Shown in Figure 4.53 are three correct ways of placing monopole‐type ceramic antennas. The one shown in Figure 4.53a is the best scenario, where the antenna is vertically placed on the edge of ground plane. All the copper layers on the top portion of PCB are clearly outside. When using this kind of layout, the antenna is identical to an external stubby antenna except it is concealed from the cosmetic point of view. Many companies use this kind of antenna placement when measuring the antenna’s performance.

In Figure 4.53a, the keep‐out area means no components or traces can be routed in that area, and that is quite a waste, especially for a cellular phone, where it is always a struggle for space to fit in all the components. Shown in Figure 4.53b is a real scenario. The keep‐out area has significantly shrunk. In this kind of layout, the dimension D, which is the distance between the antenna and the vertical edge of the ground, is the critical parameter. By decreasing D, the keep‐out area can be smaller; however, the antenna’s bandwidth and efficiency are sacrificed. So it is an engineering trade‐off again: you have to pay something to gain something.

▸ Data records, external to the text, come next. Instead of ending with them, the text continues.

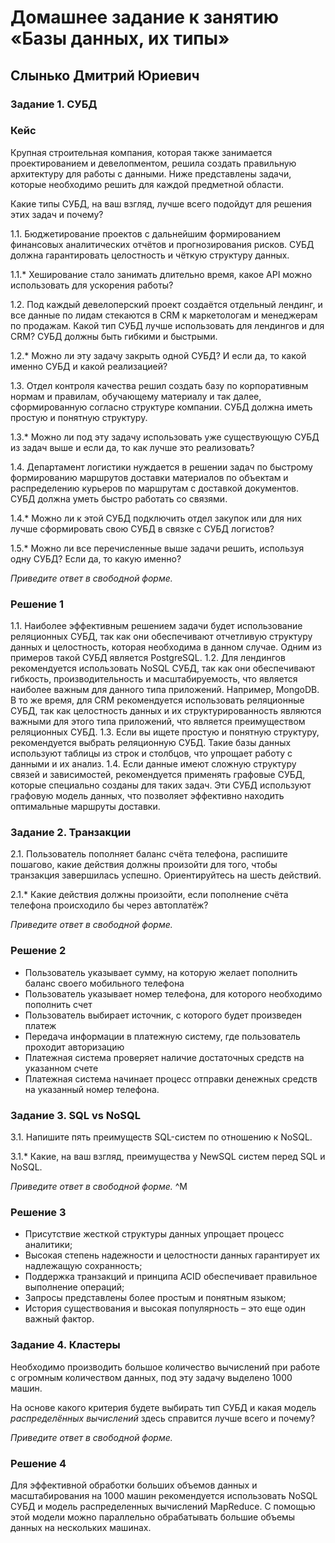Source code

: # Домашнее задание к занятию «Базы данных, их типы»
## Слынько Дмитрий Юриевич

### Задание 1. СУБД

### Кейс
Крупная строительная компания, которая также занимается проектированием и девелопментом, решила создать 
правильную архитектуру для работы с данными. Ниже представлены задачи, которые необходимо решить для
каждой предметной области. 

Какие типы СУБД, на ваш взгляд, лучше всего подойдут для решения этих задач и почему? 
 
1.1. Бюджетирование проектов с дальнейшим формированием финансовых аналитических отчётов и прогнозирования рисков.
СУБД должна гарантировать целостность и чёткую структуру данных.

1.1.* Хеширование стало занимать длительно время, какое API можно использовать для ускорения работы? 

1.2. Под каждый девелоперский проект создаётся отдельный лендинг, и все данные по лидам стекаются в CRM к 
маркетологам и менеджерам по продажам. Какой тип СУБД лучше использовать для лендингов и для CRM? 
СУБД должны быть гибкими и быстрыми.

1.2.* Можно ли эту задачу закрыть одной СУБД? И если да, то какой именно СУБД и какой реализацией?

1.3. Отдел контроля качества решил создать базу по корпоративным нормам и правилам, обучающему материалу 
и так далее, сформированную согласно структуре компании. СУБД должна иметь простую и понятную структуру.

1.3.* Можно ли под эту задачу использовать уже существующую СУБД из задач выше и если да, то как лучше это 
реализовать?

1.4. Департамент логистики нуждается в решении задач по быстрому формированию маршрутов доставки материалов 
по объектам и распределению курьеров по маршрутам с доставкой документов. СУБД должна уметь быстро работать
со связями.

1.4.* Можно ли к этой СУБД подключить отдел закупок или для них лучше сформировать свою СУБД в связке с СУБД 
логистов?

1.5.* Можно ли все перечисленные выше задачи решить, используя одну СУБД? Если да, то какую именно?

*Приведите ответ в свободной форме.*

### Решение 1

1.1. Наиболее эффективным решением задачи будет использование реляционных СУБД, так как они обеспечивают отчетливую структуру данных и целостность, которая необходима в данном случае. Одним из примеров такой СУБД является PostgreSQL.
1.2. Для лендингов рекомендуется использовать NoSQL СУБД, так как они обеспечивают гибкость, производительность и масштабируемость, что является наиболее важным для данного типа приложений. Например, MongoDB. В то же время, для CRM рекомендуется использовать реляционные СУБД, так как целостность данных и их структурированность являются важными для этого типа приложений, что является преимуществом реляционных СУБД.
1.3. Если вы ищете простую и понятную структуру, рекомендуется выбрать реляционную СУБД. Такие базы данных используют таблицы из строк и столбцов, что упрощает работу с данными и их анализ.
1.4. Если данные имеют сложную структуру связей и зависимостей, рекомендуется применять графовые СУБД, которые специально созданы для таких задач. Эти СУБД используют графовую модель данных, что позволяет эффективно находить оптимальные маршруты доставки.

### Задание 2. Транзакции

2.1. Пользователь пополняет баланс счёта телефона, распишите пошагово, какие действия должны произойти для того, чтобы 
транзакция завершилась успешно. Ориентируйтесь на шесть действий.

2.1.* Какие действия должны произойти, если пополнение счёта телефона происходило бы через автоплатёж?

*Приведите ответ в свободной форме.*

### Решение 2

- Пользователь указывает сумму, на которую желает пополнить баланс своего мобильного телефона
- Пользователь указывает номер телефона, для которого необходимо пополнить счет
- Пользователь выбирает источник, с которого будет произведен платеж
- Передача информации в платежную систему, где пользователь проходит авторизацию
- Платежная система проверяет наличие достаточных средств на указанном счете
- Платежная система начинает процесс отправки денежных средств на указанный номер телефона.

### Задание 3. SQL vs NoSQL

3.1. Напишите пять преимуществ SQL-систем по отношению к NoSQL. 

3.1.* Какие, на ваш взгляд, преимущества у NewSQL систем перед SQL и NoSQL.

*Приведите ответ в свободной форме.*
^M
### Решение 3

- Присутствие жесткой структуры данных упрощает процесс аналитики;
- Высокая степень надежности и целостности данных гарантирует их надлежащую сохранность;
- Поддержка транзакций и принципа ACID обеспечивает правильное выполнение операций;
- Запросы представлены более простым и понятным языком;
- История существования и высокая популярность – это еще один важный фактор.

### Задание 4. Кластеры

Необходимо производить большое количество вычислений при работе с огромным количеством данных, под эту задачу 
выделено 1000 машин. 

На основе какого критерия будете выбирать тип СУБД и какая модель *распределённых вычислений* 
здесь справится лучше всего и почему?

*Приведите ответ в свободной форме.*

### Решение 4

Для эффективной обработки больших объемов данных и масштабирования на 1000 машин рекомендуется использовать NoSQL СУБД и модель распределенных вычислений MapReduce. С помощью этой модели можно параллельно обрабатывать большие объемы данных на нескольких машинах.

Shown in Figure 4.53c is another frequently used layout. The antenna is horizontally placed and a segment of metal trace is used to feed the antenna. In this arrangement, both dimensions D and E are critical parameters. The larger the gap, the better the performance. When using a ceramic antenna, it is always easier to shift an antenna’s resonant frequency down than shift it up. So some ceramic antennas are purposely made with a resonant frequency a little bit higher than the target band. When using this kind of antenna, a small segment metal trace on a PCB is required to tune the frequency down.

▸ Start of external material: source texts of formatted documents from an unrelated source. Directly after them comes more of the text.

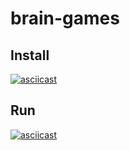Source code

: # brain-games
## Install
[![asciicast](https://asciinema.org/a/1cqDdFmKLu84b0MY0PEjBgj5r.png)](https://asciinema.org/a/1cqDdFmKLu84b0MY0PEjBgj5r?speed=4)

## Run
[![asciicast](https://asciinema.org/a/m1NRoMJJkqKMNz7n4MsEGX7dl.png)](https://asciinema.org/a/m1NRoMJJkqKMNz7n4MsEGX7dl)

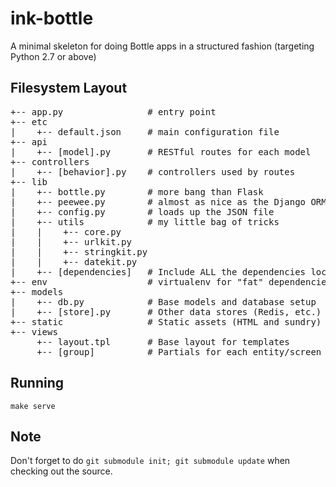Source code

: ink-bottle
==========

A minimal skeleton for doing Bottle apps in a structured fashion (targeting Python 2.7 or above)

## Filesystem Layout

<pre>
+-- app.py                # entry point
+-- etc
|    +-- default.json     # main configuration file
+-- api
|    +-- [model].py       # RESTful routes for each model
+-- controllers
|    +-- [behavior].py    # controllers used by routes
+-- lib
|    +-- bottle.py        # more bang than Flask
|    +-- peewee.py        # almost as nice as the Django ORM
|    +-- config.py        # loads up the JSON file 
|    +-- utils            # my little bag of tricks
|    |    +-- core.py
|    |    +-- urlkit.py
|    |    +-- stringkit.py
|    |    +-- datekit.py
|    +-- [dependencies]   # Include ALL the dependencies locally
+-- env                   # virtualenv for "fat" dependencies
+-- models
|    +-- db.py            # Base models and database setup
|    +-- [store].py       # Other data stores (Redis, etc.)
+-- static                # Static assets (HTML and sundry)
+-- views
     +-- layout.tpl       # Base layout for templates
     +-- [group]          # Partials for each entity/screen
</pre>


## Running

    make serve


## Note

Don't forget to do `git submodule init; git submodule update` when checking out the source.

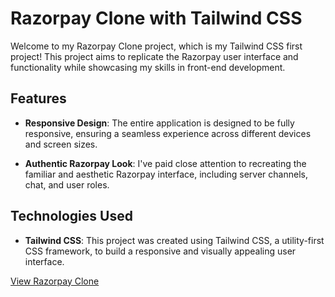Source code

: # Razorpay Clone with Tailwind CSS

Welcome to my Razorpay Clone project, which is my Tailwind CSS first project! This project aims to replicate the Razorpay user interface and functionality while showcasing my skills in front-end development.


## Features

- **Responsive Design**: The entire application is designed to be fully responsive, ensuring a seamless experience across different devices and screen sizes.

- **Authentic Razorpay Look**: I've paid close attention to recreating the familiar and aesthetic Razorpay interface, including server channels, chat, and user roles.

## Technologies Used

- **Tailwind CSS**: This project was created using Tailwind CSS, a utility-first CSS framework, to build a responsive and visually appealing user interface.


[View Razorpay Clone](https://mohasindawal.github.io/Razorpay-Clone-Responsive-TailwindCSS/)
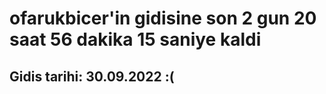 # ofarukbicer'in gidisine son 2 gun 20 saat 56 dakika 15 saniye kaldi

## Gidis tarihi: 30.09.2022 :(
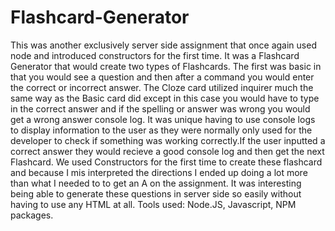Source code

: # Flashcard-Generator
This was another exclusively server side assignment that once again used node and introduced constructors for the first time. It was a Flashcard Generator that would create two types of Flashcards. The first was basic in that you would see a question and then after a command you would enter the correct or incorrect answer. The Cloze card utilized inquirer much the same way as the Basic card did except in this case you would have to type in the correct answer and if the spelling or answer was wrong you would get a wrong answer console log. It was unique having to use console logs to display information to the user as they were normally only used for the developer to check if something was working correctly.If the user inputted a correct answer they would recieve a good console log and then get the next Flashcard. We used Constructors for the first time to create these flashcard and because I mis interpreted the directions I ended up doing a lot more than what I needed to to get an A on the assignment. It was interesting being able to generate these questions in server side so easily without having to use any HTML at all.
Tools used: Node.JS, Javascript, NPM packages.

Shown in Figure 4.54 is the measure response of a typical WLAN chip antenna. The antenna’s model number is 2450AT43A100, and it is made by Johanson Technology. It has a 10 dB reflection coefficient bandwidth of 300 MHz. The antenna is 1.2 mm tall, 7 mm long, and 2 mm wide.

For all monopole ceramic antennas, the ground around and underneath the antenna must be removed. A monopole ceramic antenna itself can be quite small. It is normally around 1 mm tall, a few millimeters wide, and less than 10 mm long. Most companies are often proposing those antennas as small footprint solutions. As antenna designers, we need to be very careful here. If an antenna claims a footprint of 2 mm × 10 mm and we request an antenna area accordingly, we will soon find ourselves stuck in a bad situation. We must not forget to include the keep‐out area. As a rule of thumb, it is always much easier to get antenna space at the start of a project rather than at the end.

4.5.2 IFA‐Type Ceramic Antenna

Shown in Figure 4.55 is an IFA ceramic GPS antenna made by Murata Inc.©. To increase the effective length of the antenna, the metal trace is routed into a U shape at the top surface of the ceramic block. On the bottom of the antenna, there are three solder pads or terminals. The antenna is fed from terminal (1). Terminal (1) on the bottom is connected to the antenna on the top through the sidewall. However, there is no galvanic contact between terminal (1) and the antenna. There is a gap between them on the sidewall. The gap functions as a series capacitor which is a part of the matching network. The other matching component required is a shunt capacitor installed on a PCB. If we remove these two capacitors, it is easy to see that without any matching, the antenna impedance is inductive and is on top side of the Smith chart. Terminal (2) is the grounding pad, through which the antenna is connected to the system ground. Terminal (3) of the antenna is a tuning pad. This pad is DC floating but electromagnetically coupled to the antenna. By connecting a capacitor or an inductor, the effective loading of an antenna can be changed, thus fine‐tuning of the antenna can be achieved.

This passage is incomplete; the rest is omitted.